Look her in the eye
Being a woman is tiring. And I don't feel sorry for myself. Nothing could be further from the truth for someone from the generation which was required to be "strong and brave" and was told that, if they wanted to achieve certain things, "they would have to be the exception to the rule", as Nora Ephron writes. No self-pity, yet it is still very tiring today to be surrounded by exhausted women, permanently overcome by a cocktail of self-demand and burden built with their own and other people's expectations. Women striving to demonstrate that above and beyond their gender condition – or perhaps in spite of their gender condition and its burdens – there is always a reason that allows them to "deserve" the recognition of others.
Fortunately, little by little, efforts are gradually receding in favour of a generation of women who are tired of being concerned about how they are perceived by the central, traditional gaze, still constructed with male eyes. This look grants professional recognition to a woman when it is accompanied by a certain self-restraint and discretion, and clashes with the express rejection of new generations, who have chosen not to be aware of the gaze of others, nor to do what they are expected to. This is what Catalan government spokesperson Patrícia Plaja, who has professional attributes to spare, but was struck hard by this reality, has shown this week
That the vindication of the body and the naturalisation of self-expression are acts through which spaces are conquered is obvious, but it is also obvious that the medium is the message. We learnt this years ago and perhaps times have not changed enough. A television producer knows that, however unfair it may be, a fly, a tear, a cleavage or an open fly capture and monopolise the viewers' attention and eclipses the message the source wants to emit.

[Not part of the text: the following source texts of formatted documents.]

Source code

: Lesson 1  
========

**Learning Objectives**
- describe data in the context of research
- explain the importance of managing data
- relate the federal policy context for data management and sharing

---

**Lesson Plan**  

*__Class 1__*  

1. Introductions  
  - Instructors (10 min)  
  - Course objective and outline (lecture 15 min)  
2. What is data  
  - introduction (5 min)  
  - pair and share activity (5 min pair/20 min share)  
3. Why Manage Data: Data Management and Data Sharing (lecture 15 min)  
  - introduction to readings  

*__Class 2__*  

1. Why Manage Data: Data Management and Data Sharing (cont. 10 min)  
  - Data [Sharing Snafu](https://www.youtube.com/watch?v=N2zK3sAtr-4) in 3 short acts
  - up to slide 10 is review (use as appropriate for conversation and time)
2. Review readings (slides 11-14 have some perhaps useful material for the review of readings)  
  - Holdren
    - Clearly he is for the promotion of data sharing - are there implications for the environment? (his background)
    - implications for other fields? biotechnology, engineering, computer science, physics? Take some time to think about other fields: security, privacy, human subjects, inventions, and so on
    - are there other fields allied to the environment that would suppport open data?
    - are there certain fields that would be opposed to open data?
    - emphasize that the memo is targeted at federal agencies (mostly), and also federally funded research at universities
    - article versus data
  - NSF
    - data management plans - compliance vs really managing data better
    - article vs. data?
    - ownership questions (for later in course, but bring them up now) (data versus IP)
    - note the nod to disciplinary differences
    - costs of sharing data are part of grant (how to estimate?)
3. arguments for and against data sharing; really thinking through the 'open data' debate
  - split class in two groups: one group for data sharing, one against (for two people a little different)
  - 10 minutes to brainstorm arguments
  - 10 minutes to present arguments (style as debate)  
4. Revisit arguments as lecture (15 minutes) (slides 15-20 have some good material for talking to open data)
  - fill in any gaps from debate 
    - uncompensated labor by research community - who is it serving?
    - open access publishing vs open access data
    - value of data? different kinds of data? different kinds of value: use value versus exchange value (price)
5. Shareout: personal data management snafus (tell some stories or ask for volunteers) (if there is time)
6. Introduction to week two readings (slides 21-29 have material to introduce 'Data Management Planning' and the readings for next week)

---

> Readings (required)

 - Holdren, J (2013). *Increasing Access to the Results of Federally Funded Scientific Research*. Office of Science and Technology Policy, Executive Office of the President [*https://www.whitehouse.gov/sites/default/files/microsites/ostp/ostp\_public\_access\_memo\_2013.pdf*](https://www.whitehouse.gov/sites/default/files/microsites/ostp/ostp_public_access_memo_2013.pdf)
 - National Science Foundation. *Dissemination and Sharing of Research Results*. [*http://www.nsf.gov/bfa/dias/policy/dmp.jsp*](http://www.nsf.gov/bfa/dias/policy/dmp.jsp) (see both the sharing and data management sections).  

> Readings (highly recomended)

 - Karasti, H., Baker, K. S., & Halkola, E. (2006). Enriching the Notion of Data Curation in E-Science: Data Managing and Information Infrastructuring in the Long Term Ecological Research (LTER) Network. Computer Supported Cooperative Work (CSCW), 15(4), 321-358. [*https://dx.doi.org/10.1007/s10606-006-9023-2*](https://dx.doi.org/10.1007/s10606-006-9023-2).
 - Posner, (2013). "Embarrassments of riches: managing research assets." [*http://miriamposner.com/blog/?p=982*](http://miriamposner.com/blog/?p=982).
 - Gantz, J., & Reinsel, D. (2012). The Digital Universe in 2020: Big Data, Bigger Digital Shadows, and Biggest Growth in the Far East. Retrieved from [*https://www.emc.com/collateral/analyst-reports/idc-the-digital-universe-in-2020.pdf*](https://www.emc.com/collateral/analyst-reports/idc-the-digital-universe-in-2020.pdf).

Has anyone still not understood why Angela Merkel or Ursula von der Leyen have chosen to dress practically in uniform in order to exercise their authority? Unfair as it may be, the open expression of femininity is still a distortion for many and there is no censorship when an expert producer aims to make the message as clear as possible and to keep interference to a minimum. She knows what she is doing.
This does not mean that women have to dress like them, nor does it mean that they cannot act to normalise their presence anywhere. In fact, there are women in positions of public prominence who dress in flamboyant colors to stand out in photographs full of dark-suited men. To stand out is to highlight the lack of parity, especially in areas of political, economic and business representation.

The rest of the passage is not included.